Stored data entries:
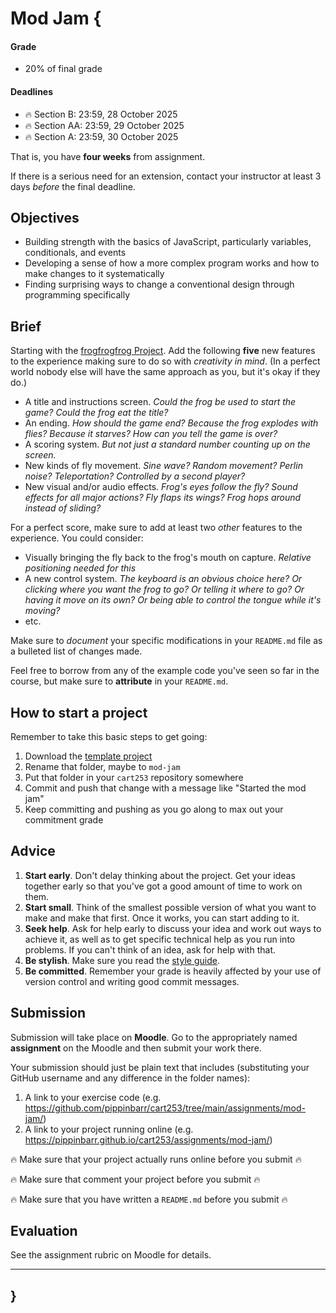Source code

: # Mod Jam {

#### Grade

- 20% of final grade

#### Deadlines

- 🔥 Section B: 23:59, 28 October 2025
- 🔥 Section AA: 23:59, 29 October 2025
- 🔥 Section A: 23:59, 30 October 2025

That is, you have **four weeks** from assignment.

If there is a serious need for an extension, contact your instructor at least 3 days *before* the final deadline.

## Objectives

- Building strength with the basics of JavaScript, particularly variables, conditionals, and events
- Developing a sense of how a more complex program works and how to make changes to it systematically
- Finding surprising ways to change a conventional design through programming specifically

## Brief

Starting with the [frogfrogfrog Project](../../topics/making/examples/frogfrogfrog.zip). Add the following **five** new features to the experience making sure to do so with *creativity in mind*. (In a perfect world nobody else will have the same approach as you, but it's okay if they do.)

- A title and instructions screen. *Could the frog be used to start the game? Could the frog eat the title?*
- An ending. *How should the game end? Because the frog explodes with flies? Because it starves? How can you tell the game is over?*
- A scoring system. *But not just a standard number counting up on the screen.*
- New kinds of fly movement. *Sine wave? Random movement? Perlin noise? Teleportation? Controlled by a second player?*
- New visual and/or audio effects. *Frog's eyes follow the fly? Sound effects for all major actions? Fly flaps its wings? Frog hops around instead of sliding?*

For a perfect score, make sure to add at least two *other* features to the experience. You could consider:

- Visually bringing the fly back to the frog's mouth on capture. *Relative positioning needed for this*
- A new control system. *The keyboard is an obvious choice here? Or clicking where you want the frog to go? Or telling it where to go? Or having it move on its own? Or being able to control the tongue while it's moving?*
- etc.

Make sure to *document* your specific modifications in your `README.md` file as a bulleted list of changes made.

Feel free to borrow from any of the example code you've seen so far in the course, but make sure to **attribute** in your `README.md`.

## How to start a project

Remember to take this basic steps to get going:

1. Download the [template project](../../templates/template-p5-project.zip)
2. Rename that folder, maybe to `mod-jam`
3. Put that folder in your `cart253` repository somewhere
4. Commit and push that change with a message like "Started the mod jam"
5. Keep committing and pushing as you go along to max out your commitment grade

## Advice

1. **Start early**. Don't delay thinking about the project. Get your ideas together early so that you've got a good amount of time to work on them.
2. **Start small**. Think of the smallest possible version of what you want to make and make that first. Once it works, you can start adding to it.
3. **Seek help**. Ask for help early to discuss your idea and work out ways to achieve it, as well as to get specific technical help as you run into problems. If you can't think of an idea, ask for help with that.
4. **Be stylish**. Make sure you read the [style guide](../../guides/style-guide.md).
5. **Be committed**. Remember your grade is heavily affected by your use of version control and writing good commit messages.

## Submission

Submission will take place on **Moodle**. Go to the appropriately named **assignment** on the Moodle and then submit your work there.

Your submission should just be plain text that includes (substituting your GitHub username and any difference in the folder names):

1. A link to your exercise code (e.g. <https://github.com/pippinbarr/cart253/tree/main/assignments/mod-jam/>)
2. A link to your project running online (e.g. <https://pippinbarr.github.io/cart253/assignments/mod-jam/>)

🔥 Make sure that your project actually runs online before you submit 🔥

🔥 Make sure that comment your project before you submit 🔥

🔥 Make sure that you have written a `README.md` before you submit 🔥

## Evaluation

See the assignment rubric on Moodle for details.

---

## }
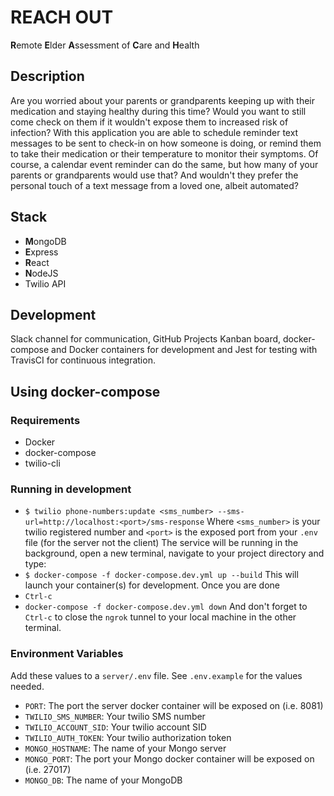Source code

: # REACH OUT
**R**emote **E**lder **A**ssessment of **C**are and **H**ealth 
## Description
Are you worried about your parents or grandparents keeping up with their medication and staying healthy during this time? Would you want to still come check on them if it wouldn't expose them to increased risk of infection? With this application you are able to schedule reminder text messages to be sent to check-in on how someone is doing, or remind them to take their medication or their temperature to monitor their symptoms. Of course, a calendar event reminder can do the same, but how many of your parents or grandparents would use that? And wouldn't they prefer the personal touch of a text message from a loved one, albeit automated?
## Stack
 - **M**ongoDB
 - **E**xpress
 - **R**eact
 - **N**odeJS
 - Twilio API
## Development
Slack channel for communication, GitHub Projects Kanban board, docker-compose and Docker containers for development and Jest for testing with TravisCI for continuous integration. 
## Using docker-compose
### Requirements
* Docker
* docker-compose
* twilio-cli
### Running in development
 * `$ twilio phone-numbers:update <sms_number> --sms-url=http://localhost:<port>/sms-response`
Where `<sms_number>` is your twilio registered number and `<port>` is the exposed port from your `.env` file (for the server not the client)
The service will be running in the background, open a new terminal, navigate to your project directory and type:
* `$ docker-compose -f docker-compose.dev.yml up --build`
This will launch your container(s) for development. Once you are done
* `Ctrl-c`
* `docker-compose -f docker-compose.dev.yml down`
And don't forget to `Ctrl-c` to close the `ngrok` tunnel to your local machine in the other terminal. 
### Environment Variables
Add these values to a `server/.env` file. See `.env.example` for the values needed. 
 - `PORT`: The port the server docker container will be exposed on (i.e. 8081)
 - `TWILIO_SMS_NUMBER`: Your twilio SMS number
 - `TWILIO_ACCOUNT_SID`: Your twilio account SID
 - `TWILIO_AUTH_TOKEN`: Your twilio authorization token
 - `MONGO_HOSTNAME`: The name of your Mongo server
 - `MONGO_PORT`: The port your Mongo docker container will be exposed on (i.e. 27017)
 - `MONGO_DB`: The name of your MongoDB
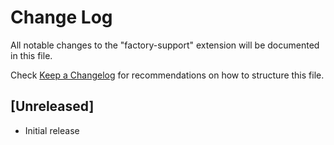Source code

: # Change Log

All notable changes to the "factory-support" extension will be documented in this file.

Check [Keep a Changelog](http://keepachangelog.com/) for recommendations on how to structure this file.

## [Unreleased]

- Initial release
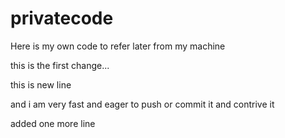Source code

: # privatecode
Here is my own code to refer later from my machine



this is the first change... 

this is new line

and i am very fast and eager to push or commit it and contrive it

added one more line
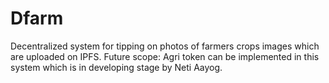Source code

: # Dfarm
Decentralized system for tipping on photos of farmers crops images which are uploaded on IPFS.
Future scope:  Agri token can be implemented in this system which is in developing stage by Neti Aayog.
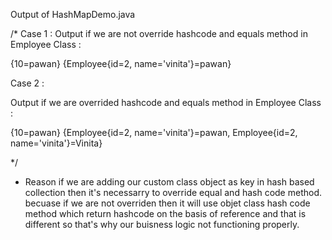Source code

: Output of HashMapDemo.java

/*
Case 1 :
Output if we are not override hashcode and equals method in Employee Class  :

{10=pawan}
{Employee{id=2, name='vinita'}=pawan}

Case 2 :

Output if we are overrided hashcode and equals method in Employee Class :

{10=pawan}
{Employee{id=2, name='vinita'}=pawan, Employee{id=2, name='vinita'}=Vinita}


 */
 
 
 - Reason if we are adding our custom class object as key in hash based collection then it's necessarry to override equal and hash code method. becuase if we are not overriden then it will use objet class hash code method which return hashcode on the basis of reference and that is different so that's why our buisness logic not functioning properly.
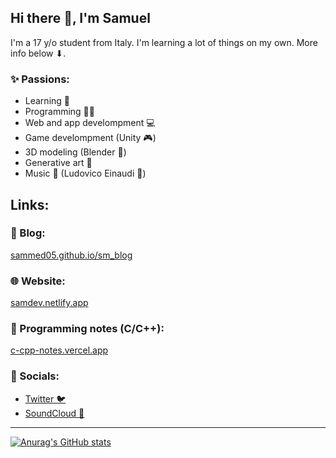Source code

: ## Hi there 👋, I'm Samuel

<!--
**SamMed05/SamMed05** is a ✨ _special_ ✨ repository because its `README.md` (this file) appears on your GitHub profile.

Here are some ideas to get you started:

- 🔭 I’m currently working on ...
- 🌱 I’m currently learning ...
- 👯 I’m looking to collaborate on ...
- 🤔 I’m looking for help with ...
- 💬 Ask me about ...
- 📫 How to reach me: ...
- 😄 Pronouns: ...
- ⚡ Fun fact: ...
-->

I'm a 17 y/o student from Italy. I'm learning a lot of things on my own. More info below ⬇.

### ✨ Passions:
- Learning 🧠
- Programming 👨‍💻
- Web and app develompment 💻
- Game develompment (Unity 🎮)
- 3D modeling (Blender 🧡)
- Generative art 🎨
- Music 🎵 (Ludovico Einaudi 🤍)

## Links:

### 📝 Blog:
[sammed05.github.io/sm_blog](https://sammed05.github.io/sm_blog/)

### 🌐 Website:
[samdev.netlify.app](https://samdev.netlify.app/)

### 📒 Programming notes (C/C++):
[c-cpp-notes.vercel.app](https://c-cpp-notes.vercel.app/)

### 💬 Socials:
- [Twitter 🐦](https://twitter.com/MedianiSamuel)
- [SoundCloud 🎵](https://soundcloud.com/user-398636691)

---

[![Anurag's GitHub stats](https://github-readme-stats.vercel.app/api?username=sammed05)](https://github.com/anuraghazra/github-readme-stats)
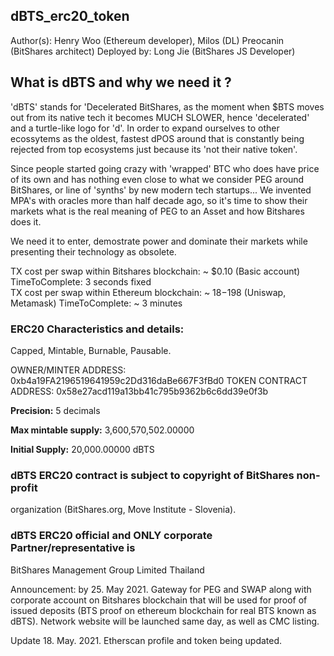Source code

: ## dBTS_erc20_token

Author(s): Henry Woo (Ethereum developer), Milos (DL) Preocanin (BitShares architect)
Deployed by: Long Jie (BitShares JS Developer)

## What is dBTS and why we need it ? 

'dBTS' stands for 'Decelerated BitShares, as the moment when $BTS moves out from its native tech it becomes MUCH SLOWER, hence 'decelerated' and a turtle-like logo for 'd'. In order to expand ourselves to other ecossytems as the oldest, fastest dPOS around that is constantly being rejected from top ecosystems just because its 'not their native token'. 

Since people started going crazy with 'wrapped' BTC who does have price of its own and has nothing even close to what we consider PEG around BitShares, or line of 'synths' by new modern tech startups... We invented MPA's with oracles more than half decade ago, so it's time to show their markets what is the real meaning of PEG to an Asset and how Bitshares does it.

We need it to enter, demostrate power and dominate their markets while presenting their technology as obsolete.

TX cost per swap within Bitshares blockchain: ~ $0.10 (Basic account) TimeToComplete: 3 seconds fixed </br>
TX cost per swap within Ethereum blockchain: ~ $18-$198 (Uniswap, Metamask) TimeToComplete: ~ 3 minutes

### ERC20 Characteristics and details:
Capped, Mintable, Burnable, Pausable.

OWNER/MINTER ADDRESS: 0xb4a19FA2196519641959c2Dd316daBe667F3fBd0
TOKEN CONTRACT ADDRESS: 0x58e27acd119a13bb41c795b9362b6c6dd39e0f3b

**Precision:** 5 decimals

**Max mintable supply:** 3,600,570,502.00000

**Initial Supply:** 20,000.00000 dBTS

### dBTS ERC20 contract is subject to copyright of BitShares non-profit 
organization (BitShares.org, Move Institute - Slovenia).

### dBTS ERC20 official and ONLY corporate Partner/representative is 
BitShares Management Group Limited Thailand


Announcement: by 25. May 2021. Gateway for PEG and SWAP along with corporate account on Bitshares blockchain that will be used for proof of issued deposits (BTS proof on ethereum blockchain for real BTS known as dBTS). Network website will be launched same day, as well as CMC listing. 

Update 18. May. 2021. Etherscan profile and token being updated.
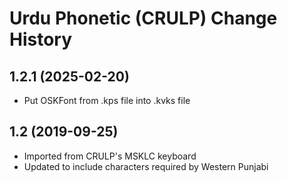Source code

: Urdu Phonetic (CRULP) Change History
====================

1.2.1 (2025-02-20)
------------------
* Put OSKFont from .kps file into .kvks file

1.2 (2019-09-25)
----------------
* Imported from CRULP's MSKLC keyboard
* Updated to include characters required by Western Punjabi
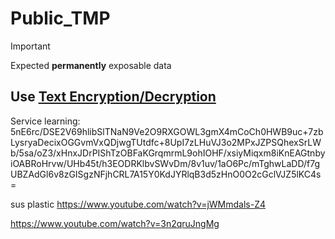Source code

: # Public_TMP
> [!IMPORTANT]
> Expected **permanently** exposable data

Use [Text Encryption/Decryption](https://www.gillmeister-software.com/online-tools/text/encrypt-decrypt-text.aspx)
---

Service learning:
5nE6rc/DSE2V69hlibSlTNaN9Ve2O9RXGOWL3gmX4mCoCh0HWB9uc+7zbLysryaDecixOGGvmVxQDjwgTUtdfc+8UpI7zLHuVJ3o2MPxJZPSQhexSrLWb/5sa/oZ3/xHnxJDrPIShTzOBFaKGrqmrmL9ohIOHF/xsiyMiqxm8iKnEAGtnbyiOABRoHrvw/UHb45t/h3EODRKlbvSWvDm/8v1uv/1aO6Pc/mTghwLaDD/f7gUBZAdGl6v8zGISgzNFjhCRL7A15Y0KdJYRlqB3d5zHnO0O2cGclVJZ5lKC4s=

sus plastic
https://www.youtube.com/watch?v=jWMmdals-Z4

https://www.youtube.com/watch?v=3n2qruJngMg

Activity
Go back to the lines above and output, exactly as they stand, the ones from the line containing "### 📒 Programming" to the line containing "## What is dBTS and why we need it ?". Leave all pictures behind.

Answer to this exercise
### 📒 Programming notes (C/C++):
[c-cpp-notes.vercel.app](https://c-cpp-notes.vercel.app/)

### 💬 Socials:
- [Twitter 🐦](https://twitter.com/MedianiSamuel)
- [SoundCloud 🎵](https://soundcloud.com/user-398636691)

---

[![Anurag's GitHub stats](https://github-readme-stats.vercel.app/api?username=sammed05)](https://github.com/anuraghazra/github-readme-stats)
Source code

: ## dBTS_erc20_token

Author(s): Henry Woo (Ethereum developer), Milos (DL) Preocanin (BitShares architect)
Deployed by: Long Jie (BitShares JS Developer)

## What is dBTS and why we need it ? 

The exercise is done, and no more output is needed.